WORK ORDER: Take each line of the entries below that contains "this" and copy it.

DATASET CONTENT:
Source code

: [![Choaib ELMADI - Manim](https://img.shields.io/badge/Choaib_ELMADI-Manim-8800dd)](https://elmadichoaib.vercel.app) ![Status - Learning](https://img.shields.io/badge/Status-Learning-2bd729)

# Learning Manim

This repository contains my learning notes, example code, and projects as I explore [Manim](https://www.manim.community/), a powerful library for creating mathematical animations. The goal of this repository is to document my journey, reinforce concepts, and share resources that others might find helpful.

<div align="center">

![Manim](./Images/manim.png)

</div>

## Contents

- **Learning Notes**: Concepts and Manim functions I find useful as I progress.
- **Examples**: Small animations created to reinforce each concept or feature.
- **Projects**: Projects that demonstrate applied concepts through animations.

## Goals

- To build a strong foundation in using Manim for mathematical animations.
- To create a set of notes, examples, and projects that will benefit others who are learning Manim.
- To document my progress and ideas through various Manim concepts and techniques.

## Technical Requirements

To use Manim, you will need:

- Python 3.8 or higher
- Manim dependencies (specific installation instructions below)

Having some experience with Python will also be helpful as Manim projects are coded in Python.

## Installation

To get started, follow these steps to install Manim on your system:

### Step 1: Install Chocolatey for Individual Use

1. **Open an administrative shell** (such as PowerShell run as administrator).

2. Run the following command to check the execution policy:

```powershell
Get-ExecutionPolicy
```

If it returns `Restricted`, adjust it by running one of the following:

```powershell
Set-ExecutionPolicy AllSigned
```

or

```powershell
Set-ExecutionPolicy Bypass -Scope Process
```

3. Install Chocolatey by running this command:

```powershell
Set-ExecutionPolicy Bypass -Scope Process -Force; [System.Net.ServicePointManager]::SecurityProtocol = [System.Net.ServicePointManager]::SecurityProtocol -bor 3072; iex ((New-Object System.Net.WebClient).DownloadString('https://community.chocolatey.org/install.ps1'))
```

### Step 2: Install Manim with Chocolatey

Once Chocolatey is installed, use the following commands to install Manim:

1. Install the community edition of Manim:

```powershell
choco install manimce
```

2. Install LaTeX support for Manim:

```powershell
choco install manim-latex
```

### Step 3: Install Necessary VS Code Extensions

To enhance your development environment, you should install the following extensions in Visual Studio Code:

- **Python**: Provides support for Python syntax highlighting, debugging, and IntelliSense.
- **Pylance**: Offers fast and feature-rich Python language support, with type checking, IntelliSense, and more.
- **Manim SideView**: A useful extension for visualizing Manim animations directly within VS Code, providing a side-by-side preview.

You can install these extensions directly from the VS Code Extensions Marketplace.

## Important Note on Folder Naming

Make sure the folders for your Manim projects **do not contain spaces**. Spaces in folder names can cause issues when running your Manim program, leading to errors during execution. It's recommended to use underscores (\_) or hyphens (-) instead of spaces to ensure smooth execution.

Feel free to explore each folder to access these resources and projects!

ANSWER SECTION:
This repository contains my learning notes, example code, and projects as I explore [Manim](https://www.manim.community/), a powerful library for creating mathematical animations. The goal of this repository is to document my journey, reinforce concepts, and share resources that others might find helpful.
3. Install Chocolatey by running this command:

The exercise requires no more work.